Record results in the third quarter: check. Meaty initial dividend of $2 per share: check. Fleet renewal and expansion with a new debt facility: those boxes are ticked as well.

But one big challenge remains for New York-listed Eagle Bulk Shipping, and it took up a big part of the owner's otherwise celebratory earnings call on Friday.

What's up with the share price? And what does management intend to do about it?

Several analysts raised the question of how the Connecticut owner can deal with a significant trading discount to net asset value (NAV) now that it has achieved so many other milestones in the five-year tenure of chief executive Gary Vogel.

And perhaps there was the smallest of starts on Friday morning trading in New York as Eagle flew north of $40 per share again after closing at $39.71 on Thursday. But this is still down some 28% from a record high of $56.47 on 25 June.

As TradeWinds has reported, Eagle's challenge is part of a larger issue faced by public dry bulk owners, whose share prices dropped to an average 70% to 75% of NAV after trading at par or better during the summer.
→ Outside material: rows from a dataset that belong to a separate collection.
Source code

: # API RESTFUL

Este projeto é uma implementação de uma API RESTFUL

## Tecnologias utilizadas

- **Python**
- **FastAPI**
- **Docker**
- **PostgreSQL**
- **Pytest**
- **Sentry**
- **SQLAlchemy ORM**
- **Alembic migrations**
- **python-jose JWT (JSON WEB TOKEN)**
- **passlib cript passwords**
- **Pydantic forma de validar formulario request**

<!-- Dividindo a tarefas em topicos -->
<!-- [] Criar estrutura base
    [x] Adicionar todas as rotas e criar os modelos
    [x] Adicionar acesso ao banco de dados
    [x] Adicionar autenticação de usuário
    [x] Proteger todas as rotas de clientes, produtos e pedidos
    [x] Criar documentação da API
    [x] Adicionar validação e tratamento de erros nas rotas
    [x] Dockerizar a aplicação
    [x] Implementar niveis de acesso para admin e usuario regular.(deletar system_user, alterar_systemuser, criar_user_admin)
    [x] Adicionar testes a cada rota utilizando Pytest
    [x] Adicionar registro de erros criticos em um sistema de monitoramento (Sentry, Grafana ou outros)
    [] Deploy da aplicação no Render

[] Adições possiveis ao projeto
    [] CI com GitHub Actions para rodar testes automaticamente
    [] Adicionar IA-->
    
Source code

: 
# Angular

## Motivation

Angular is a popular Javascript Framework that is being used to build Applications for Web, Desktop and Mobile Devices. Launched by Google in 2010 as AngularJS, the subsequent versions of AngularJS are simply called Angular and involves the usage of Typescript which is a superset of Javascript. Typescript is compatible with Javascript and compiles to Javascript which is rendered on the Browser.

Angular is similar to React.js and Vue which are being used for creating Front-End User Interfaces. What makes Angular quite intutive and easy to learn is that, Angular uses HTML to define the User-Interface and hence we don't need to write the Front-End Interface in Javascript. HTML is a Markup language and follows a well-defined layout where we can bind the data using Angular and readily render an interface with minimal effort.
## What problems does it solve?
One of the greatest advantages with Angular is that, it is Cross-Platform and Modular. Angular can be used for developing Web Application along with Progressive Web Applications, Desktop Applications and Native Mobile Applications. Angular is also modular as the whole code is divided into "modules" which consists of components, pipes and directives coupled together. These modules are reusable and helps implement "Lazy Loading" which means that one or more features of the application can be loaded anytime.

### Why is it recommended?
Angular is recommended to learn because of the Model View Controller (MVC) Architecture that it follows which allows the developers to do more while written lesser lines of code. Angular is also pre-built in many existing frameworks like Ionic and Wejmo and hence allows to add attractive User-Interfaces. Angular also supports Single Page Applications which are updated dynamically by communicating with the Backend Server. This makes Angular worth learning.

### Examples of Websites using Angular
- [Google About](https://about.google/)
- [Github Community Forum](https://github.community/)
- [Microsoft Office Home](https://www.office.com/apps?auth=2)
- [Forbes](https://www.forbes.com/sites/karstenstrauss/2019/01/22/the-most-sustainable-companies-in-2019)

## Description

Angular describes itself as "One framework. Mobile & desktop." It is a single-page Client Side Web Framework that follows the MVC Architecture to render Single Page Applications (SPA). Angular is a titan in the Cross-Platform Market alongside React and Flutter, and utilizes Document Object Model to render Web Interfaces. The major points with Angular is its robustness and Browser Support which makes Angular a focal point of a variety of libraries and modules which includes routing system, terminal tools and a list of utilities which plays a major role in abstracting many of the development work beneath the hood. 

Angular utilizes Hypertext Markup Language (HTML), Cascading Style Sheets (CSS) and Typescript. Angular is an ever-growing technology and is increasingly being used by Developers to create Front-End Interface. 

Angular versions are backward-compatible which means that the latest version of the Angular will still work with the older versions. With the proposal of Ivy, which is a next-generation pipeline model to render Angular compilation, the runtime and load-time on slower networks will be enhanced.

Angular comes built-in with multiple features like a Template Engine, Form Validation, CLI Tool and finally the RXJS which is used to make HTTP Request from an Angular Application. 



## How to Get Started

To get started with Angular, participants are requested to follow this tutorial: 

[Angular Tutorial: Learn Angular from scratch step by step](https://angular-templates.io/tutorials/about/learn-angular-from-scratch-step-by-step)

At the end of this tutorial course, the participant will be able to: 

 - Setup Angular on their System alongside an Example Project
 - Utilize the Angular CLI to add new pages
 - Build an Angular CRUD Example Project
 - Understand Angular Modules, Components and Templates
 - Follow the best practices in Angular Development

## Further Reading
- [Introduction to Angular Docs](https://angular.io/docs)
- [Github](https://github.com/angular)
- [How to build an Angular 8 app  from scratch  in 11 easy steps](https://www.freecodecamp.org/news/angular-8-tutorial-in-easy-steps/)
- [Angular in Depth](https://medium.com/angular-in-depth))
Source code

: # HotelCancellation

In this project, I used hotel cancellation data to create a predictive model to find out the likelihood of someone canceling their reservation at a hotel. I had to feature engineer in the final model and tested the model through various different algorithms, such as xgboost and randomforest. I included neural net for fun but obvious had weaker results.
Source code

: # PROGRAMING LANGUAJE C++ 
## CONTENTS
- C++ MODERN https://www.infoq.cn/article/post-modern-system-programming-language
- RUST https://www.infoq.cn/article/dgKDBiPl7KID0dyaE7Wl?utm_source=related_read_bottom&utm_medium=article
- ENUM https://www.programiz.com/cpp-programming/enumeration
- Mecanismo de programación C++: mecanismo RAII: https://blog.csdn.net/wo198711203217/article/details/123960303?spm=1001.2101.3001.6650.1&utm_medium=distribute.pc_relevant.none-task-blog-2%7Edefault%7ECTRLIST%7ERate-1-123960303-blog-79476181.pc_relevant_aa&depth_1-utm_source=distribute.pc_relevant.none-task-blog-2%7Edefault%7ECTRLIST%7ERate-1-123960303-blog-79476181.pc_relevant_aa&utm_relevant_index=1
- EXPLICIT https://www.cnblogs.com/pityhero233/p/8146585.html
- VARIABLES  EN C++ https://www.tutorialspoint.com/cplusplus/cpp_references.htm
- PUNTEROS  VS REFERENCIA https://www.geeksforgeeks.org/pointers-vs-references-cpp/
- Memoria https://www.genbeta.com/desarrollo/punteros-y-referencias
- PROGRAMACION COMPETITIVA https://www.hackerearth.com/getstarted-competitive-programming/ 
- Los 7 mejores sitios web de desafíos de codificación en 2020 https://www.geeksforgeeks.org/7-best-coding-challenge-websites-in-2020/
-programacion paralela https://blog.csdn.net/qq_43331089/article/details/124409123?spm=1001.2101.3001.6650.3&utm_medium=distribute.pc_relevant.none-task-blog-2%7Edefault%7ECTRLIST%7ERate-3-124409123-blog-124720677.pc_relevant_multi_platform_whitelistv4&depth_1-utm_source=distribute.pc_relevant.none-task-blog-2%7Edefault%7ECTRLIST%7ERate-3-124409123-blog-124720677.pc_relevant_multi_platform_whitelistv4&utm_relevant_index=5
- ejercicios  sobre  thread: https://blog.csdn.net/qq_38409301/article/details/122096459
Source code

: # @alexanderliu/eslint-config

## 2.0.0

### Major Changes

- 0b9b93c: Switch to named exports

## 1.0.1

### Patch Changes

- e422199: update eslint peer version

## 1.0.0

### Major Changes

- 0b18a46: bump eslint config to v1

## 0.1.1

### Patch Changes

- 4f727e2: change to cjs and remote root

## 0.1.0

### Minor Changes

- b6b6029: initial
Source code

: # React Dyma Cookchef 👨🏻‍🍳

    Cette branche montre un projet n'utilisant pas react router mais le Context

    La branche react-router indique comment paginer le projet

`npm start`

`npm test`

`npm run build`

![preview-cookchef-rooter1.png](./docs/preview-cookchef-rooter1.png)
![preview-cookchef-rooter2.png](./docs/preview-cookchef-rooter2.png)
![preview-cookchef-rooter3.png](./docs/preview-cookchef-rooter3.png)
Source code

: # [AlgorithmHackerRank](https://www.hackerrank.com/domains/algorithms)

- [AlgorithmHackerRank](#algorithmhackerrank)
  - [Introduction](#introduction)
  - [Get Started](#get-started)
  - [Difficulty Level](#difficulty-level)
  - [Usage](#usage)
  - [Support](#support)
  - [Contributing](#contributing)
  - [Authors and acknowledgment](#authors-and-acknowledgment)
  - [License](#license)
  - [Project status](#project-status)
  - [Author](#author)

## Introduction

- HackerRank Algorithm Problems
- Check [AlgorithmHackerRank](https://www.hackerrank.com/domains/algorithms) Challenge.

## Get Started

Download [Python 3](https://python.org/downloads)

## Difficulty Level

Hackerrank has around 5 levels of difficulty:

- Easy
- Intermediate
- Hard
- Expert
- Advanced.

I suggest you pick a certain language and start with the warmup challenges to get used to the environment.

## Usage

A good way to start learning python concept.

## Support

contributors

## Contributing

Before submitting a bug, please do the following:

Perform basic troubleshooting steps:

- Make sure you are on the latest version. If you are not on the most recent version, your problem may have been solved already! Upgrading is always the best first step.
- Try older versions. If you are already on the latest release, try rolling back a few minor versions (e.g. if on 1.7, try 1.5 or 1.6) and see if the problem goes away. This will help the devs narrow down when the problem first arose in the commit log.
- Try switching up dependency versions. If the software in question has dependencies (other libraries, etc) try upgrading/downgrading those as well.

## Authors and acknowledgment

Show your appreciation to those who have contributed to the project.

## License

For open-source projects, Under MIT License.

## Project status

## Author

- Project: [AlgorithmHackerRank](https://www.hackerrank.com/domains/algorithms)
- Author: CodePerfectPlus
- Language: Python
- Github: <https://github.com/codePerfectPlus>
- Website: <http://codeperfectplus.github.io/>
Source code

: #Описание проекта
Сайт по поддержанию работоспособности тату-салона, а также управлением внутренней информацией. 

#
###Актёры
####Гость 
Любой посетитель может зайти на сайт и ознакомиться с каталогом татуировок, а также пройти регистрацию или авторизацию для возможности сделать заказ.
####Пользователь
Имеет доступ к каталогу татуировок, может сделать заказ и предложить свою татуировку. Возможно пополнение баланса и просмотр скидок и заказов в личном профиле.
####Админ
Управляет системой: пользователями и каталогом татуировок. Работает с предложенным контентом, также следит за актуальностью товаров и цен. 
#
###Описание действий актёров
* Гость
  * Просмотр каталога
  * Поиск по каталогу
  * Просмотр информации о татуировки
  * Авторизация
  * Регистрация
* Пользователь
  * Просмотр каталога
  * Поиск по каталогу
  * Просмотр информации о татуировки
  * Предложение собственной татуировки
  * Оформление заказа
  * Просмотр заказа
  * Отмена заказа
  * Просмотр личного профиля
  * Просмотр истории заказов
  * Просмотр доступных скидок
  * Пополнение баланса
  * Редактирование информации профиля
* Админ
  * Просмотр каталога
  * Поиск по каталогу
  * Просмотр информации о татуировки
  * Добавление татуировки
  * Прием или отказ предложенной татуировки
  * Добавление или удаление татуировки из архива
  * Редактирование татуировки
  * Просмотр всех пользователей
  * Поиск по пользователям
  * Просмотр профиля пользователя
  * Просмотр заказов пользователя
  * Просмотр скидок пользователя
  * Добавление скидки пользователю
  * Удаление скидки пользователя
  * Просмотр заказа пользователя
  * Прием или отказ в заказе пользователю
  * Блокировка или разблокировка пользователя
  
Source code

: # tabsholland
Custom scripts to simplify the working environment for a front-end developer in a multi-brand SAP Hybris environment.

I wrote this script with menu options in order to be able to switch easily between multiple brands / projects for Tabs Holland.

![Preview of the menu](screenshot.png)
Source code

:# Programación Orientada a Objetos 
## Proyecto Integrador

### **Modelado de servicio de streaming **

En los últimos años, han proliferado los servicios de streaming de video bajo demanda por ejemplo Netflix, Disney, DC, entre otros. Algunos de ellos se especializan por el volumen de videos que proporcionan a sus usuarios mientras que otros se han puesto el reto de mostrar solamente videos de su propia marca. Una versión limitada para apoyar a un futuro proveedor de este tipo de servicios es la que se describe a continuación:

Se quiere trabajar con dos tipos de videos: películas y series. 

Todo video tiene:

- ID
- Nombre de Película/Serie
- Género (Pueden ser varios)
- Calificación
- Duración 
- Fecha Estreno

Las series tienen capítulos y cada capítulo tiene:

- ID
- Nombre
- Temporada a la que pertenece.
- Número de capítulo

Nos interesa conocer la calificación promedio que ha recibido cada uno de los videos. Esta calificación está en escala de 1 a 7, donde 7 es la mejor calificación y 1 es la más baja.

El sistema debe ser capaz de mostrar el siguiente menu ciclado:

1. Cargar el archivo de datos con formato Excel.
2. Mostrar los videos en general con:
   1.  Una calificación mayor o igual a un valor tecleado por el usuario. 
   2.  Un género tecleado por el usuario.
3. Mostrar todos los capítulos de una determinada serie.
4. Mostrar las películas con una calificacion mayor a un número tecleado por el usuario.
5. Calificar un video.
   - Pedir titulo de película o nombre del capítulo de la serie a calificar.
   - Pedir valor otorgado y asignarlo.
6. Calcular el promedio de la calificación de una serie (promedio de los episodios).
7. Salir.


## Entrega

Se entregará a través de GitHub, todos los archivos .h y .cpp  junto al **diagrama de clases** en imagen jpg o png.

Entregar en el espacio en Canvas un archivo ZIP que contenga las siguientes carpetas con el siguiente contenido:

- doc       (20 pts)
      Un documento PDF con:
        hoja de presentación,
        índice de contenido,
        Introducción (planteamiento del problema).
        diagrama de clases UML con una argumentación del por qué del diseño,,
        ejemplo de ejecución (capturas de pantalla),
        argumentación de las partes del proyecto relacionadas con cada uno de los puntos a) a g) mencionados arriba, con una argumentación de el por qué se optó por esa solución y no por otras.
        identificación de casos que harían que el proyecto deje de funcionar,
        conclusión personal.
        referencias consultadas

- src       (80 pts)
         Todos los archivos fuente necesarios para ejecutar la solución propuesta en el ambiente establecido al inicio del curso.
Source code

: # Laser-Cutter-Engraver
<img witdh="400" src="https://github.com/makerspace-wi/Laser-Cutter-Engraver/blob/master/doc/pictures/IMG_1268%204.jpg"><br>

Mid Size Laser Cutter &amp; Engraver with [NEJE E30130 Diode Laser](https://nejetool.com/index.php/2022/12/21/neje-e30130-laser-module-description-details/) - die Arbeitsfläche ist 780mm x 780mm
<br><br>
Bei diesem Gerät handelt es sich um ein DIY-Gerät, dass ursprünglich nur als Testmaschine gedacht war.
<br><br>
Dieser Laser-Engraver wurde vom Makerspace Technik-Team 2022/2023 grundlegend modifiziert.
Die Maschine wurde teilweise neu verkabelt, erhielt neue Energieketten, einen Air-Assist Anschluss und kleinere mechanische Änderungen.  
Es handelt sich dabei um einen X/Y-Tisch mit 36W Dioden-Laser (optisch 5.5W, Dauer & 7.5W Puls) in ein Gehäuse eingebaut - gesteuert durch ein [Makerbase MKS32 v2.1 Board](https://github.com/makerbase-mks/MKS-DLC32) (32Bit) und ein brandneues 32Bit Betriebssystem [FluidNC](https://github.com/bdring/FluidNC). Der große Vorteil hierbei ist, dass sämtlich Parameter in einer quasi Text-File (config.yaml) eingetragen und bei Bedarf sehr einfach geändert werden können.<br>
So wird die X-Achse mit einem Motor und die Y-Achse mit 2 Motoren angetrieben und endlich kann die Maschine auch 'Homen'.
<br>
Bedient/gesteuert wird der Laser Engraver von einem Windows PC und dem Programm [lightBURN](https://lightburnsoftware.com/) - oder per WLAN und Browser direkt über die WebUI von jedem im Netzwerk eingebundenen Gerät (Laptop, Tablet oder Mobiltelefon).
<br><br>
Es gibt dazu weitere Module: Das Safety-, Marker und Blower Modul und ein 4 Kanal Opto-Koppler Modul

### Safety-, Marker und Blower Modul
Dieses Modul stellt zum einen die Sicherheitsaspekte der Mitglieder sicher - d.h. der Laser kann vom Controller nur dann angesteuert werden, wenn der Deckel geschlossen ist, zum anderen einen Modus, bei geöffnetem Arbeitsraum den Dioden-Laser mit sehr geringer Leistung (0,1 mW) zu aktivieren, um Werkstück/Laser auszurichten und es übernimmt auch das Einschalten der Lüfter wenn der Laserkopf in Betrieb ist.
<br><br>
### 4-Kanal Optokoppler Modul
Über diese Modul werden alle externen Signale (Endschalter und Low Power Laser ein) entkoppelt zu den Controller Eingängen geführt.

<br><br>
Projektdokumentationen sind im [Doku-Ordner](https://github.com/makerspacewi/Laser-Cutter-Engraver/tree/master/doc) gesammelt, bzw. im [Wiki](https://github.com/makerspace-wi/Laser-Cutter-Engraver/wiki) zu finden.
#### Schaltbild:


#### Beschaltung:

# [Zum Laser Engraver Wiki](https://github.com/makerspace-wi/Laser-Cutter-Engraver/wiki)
Investors appear jittery about the future after a plunge in capesize rates from around $85,000 a day to less than $30,000, a drop in the Baltic Dry Index below 3,000 and uncertainty around Chinese steel production and the pace of global economic growth.

Valuations remain buoyant: for example, Eagle management estimated on Friday that nine bulkers acquired over the past year have appreciated by $80m in value.

While the $2 dividend Eagle is paying under its new policy, about 35% of net income, may start to get investor attention, the analyst crowd is making noise about buybacks of common shares and $114m in convertible bonds that mature in August 2024.

"It varies by analyst, but your NAV is about $70 per share," said J Mintzmyer of Value Investor's Edge, who is both an investor and stock researcher.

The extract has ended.